Directions for this task: Would you please return every line from the listing that contains the word "number"?

[Input data Boundary: Start]

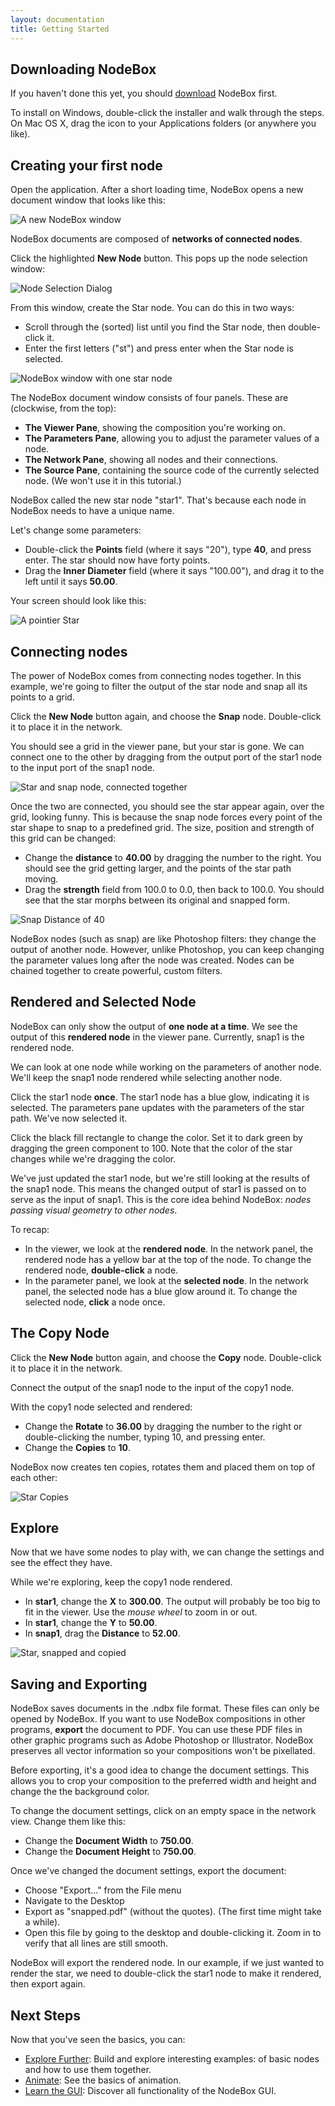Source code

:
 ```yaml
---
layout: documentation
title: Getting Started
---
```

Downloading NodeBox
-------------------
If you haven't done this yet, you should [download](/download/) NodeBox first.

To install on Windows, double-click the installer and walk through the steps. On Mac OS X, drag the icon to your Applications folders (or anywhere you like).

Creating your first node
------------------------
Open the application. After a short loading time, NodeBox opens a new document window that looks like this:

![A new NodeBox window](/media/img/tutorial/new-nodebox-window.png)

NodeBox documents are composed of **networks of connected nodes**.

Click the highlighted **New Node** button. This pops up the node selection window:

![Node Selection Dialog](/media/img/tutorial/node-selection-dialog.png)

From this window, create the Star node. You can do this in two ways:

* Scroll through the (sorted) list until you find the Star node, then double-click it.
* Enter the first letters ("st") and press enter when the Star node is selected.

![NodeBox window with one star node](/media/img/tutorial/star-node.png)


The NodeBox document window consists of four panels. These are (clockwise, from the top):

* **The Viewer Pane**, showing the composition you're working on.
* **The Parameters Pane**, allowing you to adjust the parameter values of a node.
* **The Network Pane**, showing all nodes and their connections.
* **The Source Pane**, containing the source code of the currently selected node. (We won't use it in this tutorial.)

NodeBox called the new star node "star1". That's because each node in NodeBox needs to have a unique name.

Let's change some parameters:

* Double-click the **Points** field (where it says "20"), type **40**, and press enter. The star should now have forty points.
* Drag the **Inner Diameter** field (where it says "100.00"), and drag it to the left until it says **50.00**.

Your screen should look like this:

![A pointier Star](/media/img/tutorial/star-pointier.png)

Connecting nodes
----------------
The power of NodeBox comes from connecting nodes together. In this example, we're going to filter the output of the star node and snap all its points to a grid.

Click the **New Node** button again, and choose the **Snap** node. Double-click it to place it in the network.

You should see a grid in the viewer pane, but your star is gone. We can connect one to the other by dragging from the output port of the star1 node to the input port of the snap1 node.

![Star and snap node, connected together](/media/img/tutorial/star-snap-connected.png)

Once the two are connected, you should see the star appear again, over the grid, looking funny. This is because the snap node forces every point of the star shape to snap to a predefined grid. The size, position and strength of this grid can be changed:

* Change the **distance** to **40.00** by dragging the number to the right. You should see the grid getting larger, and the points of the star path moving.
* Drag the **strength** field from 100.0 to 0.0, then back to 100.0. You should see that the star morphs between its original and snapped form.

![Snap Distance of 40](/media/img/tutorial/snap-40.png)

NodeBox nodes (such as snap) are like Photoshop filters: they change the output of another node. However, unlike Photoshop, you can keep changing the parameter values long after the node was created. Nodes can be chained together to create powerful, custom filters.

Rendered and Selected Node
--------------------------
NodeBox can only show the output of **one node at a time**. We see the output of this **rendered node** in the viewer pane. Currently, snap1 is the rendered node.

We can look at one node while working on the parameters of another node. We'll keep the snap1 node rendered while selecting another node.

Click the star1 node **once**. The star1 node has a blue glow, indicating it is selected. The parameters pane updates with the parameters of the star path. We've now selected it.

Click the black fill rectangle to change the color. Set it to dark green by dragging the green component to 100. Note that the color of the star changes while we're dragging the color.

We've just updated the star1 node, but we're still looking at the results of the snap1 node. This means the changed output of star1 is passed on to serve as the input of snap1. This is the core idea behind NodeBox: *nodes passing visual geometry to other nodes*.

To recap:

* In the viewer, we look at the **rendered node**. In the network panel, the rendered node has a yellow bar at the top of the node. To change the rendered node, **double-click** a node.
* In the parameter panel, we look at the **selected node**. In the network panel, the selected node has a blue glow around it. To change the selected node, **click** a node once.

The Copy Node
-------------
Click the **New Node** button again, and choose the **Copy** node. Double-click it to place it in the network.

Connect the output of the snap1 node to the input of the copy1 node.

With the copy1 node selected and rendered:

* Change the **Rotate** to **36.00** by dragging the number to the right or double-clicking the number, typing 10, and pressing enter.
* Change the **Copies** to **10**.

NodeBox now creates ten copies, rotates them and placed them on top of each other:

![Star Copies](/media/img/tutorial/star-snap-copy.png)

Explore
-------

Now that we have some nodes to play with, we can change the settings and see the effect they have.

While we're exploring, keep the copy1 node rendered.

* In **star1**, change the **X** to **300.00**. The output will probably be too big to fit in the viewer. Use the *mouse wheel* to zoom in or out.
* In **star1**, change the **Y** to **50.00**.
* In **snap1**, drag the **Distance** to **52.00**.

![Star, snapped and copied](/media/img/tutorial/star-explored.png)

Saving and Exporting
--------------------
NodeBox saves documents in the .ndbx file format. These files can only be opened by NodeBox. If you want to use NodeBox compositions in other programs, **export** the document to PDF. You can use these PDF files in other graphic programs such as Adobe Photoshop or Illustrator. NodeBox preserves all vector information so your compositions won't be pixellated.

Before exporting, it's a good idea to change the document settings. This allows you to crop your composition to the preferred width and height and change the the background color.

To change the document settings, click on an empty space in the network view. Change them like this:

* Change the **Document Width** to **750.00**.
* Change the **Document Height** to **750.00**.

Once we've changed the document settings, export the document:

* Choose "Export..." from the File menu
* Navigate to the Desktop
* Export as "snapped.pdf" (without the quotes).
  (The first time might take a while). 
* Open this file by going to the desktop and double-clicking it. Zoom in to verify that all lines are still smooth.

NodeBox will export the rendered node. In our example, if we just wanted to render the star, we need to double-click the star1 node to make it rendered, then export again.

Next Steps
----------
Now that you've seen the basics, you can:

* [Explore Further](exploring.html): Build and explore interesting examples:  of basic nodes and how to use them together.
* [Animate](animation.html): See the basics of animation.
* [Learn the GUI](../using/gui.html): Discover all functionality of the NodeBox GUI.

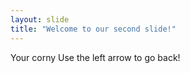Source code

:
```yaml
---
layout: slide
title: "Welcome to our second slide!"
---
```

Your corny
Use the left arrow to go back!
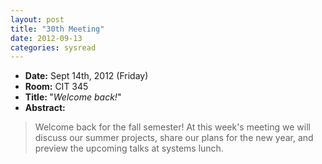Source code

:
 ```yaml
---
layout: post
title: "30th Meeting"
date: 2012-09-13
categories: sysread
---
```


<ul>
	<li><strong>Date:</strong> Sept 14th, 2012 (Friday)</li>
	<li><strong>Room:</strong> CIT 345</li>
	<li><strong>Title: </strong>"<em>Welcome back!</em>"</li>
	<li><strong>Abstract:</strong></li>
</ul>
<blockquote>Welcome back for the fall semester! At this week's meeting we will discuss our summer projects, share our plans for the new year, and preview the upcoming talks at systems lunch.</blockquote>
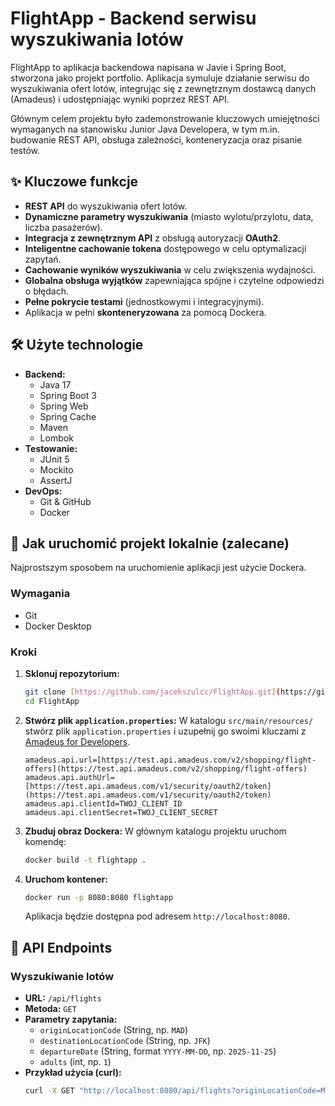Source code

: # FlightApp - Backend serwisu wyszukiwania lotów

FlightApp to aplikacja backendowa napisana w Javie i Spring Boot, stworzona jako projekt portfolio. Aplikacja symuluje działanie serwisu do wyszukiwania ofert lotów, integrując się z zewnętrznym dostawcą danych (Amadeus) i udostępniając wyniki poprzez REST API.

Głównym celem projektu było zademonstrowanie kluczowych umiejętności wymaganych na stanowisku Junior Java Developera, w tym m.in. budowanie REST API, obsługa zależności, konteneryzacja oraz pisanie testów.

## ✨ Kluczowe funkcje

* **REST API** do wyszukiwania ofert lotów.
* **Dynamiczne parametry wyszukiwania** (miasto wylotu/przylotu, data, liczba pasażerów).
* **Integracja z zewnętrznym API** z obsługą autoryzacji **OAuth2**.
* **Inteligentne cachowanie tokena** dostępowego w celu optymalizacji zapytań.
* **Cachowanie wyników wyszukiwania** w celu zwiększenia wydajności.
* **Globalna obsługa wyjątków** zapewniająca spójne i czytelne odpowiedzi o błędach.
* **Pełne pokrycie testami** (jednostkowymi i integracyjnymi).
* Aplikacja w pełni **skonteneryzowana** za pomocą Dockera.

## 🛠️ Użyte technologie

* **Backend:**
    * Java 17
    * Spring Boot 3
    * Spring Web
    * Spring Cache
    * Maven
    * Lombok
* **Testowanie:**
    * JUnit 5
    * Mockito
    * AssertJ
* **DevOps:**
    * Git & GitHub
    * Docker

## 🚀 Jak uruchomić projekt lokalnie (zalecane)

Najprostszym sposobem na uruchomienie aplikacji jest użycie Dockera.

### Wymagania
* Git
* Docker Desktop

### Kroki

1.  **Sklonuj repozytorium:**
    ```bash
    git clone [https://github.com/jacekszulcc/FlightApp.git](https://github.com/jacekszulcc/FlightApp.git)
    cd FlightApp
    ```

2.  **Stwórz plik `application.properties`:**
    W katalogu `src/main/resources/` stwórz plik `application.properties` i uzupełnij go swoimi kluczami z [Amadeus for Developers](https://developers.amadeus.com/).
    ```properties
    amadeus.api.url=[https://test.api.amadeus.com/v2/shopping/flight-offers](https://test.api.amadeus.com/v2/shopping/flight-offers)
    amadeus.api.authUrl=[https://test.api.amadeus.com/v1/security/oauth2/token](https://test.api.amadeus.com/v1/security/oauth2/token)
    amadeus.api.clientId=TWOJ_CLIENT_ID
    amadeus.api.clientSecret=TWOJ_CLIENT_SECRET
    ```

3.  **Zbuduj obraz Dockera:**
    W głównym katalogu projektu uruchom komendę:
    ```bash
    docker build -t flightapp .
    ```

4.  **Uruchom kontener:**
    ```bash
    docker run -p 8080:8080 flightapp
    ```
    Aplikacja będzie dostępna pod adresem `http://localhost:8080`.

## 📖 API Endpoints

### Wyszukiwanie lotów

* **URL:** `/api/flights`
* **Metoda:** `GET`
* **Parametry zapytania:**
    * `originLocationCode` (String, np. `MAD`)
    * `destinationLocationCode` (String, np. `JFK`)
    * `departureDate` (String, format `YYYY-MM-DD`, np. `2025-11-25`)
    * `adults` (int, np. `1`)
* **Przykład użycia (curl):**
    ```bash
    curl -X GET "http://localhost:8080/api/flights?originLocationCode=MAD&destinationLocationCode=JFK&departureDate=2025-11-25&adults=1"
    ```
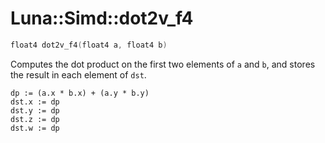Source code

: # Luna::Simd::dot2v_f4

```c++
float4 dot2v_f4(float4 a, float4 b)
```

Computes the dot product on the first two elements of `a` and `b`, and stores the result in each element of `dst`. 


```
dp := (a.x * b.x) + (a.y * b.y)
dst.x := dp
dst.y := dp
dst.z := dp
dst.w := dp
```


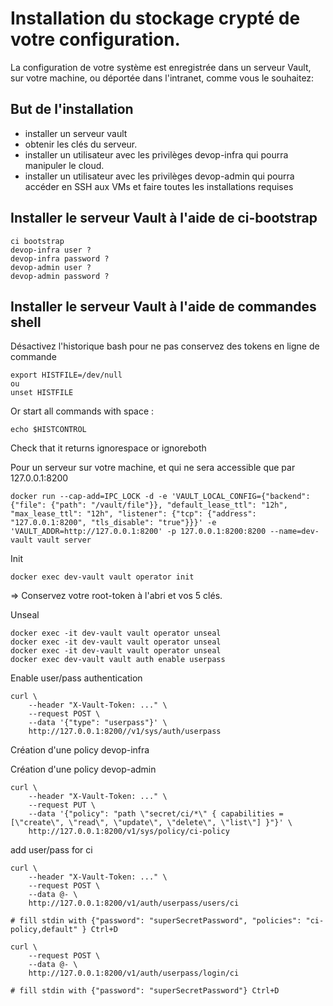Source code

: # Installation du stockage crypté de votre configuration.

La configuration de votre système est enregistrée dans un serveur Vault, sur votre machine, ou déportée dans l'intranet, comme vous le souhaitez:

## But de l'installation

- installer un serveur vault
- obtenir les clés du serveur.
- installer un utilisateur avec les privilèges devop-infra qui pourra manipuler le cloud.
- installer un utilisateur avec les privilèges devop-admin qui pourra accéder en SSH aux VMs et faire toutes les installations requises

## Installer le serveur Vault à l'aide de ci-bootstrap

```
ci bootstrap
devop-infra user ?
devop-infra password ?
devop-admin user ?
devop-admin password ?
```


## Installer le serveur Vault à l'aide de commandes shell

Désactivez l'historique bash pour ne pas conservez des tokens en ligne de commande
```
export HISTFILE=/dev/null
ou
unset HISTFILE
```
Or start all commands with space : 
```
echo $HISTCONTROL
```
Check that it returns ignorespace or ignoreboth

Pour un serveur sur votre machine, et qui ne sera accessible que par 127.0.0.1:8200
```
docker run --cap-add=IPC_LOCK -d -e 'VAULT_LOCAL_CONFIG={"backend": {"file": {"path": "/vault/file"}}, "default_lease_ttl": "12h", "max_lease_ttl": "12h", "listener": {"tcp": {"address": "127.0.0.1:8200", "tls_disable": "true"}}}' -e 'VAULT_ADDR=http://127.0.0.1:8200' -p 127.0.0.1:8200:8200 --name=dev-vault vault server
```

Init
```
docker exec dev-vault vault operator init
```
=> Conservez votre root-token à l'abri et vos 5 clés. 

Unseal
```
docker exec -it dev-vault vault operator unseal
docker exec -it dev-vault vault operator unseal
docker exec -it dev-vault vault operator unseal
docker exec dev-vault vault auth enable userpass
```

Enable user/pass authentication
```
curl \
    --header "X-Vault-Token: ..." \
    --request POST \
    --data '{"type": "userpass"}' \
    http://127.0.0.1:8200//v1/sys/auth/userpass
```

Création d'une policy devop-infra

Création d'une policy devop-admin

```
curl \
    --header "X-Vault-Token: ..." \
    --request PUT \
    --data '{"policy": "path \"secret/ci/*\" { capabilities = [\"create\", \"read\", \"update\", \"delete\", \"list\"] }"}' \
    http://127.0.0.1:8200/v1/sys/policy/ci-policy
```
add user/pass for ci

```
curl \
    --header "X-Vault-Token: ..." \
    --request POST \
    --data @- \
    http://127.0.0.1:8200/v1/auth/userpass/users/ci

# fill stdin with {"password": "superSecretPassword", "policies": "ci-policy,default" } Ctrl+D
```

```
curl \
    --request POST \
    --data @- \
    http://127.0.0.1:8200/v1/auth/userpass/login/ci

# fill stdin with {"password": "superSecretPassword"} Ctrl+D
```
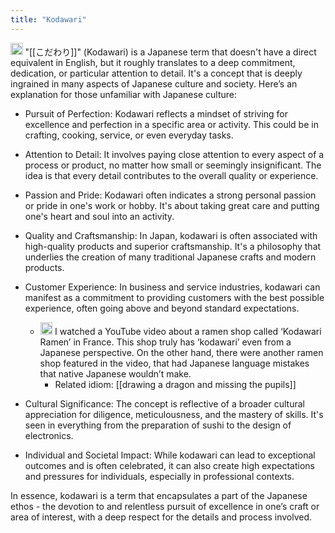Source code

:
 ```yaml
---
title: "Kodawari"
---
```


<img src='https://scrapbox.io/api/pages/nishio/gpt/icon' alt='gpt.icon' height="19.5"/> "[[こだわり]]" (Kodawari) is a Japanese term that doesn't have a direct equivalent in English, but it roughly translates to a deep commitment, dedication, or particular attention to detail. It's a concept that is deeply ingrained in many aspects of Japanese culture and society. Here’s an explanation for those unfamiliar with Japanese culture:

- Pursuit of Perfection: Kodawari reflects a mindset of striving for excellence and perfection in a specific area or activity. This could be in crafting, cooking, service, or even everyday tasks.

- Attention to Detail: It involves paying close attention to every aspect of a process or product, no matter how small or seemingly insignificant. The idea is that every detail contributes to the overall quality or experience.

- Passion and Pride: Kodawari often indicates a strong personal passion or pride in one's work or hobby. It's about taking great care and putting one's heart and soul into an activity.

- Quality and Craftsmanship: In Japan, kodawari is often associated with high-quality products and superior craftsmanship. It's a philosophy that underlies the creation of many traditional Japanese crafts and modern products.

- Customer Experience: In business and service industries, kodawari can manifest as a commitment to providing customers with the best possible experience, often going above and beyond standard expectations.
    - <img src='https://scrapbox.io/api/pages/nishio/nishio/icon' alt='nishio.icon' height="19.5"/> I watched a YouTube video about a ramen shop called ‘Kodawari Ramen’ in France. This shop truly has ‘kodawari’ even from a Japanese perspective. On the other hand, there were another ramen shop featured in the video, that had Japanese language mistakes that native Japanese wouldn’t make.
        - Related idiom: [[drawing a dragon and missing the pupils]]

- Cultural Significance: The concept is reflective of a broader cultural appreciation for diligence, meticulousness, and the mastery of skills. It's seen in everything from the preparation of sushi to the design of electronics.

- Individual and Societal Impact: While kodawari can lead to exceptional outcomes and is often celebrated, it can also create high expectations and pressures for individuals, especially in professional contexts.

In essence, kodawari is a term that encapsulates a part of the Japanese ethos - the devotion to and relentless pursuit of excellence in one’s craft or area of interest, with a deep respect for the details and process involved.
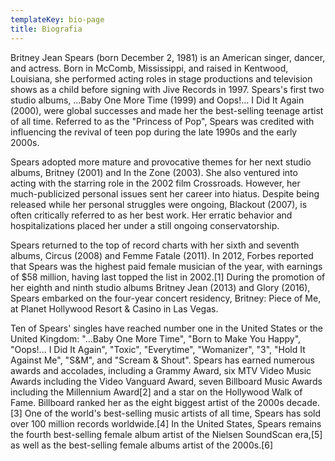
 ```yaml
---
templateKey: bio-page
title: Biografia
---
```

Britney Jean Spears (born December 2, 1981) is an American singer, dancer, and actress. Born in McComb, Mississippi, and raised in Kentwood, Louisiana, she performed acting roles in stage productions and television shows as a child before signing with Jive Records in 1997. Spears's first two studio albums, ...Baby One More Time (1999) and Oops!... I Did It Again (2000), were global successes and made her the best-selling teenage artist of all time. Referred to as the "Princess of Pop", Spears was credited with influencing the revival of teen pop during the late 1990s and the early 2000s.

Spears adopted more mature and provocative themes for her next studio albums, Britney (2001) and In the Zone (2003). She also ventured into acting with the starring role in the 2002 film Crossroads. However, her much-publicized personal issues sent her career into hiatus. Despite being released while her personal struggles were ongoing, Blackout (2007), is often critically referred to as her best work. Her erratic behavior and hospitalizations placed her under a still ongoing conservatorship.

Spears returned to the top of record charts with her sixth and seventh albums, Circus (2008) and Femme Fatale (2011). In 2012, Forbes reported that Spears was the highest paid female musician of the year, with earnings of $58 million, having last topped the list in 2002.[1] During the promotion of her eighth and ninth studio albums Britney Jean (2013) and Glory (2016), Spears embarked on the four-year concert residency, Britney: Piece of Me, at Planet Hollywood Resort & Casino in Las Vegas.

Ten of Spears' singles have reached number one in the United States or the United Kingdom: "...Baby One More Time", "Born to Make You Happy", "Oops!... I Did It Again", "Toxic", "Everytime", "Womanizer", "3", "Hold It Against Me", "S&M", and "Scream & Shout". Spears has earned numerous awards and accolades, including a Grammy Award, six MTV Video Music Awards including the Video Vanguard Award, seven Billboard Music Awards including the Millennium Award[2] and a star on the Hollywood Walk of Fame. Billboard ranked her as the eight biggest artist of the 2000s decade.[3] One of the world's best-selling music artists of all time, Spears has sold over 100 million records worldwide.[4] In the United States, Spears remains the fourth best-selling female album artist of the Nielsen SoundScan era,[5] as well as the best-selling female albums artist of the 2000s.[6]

[Input data Boundary: End]

Problem solution:
* Change the **distance** to **40.00** by dragging the number to the right. You should see the grid getting larger, and the points of the star path moving.
* Change the **Rotate** to **36.00** by dragging the number to the right or double-clicking the number, typing 10, and pressing enter.
Ten of Spears' singles have reached number one in the United States or the United Kingdom: "...Baby One More Time", "Born to Make You Happy", "Oops!... I Did It Again", "Toxic", "Everytime", "Womanizer", "3", "Hold It Against Me", "S&M", and "Scream & Shout". Spears has earned numerous awards and accolades, including a Grammy Award, six MTV Video Music Awards including the Video Vanguard Award, seven Billboard Music Awards including the Millennium Award[2] and a star on the Hollywood Walk of Fame. Billboard ranked her as the eight biggest artist of the 2000s decade.[3] One of the world's best-selling music artists of all time, Spears has sold over 100 million records worldwide.[4] In the United States, Spears remains the fourth best-selling female album artist of the Nielsen SoundScan era,[5] as well as the best-selling female albums artist of the 2000s.[6]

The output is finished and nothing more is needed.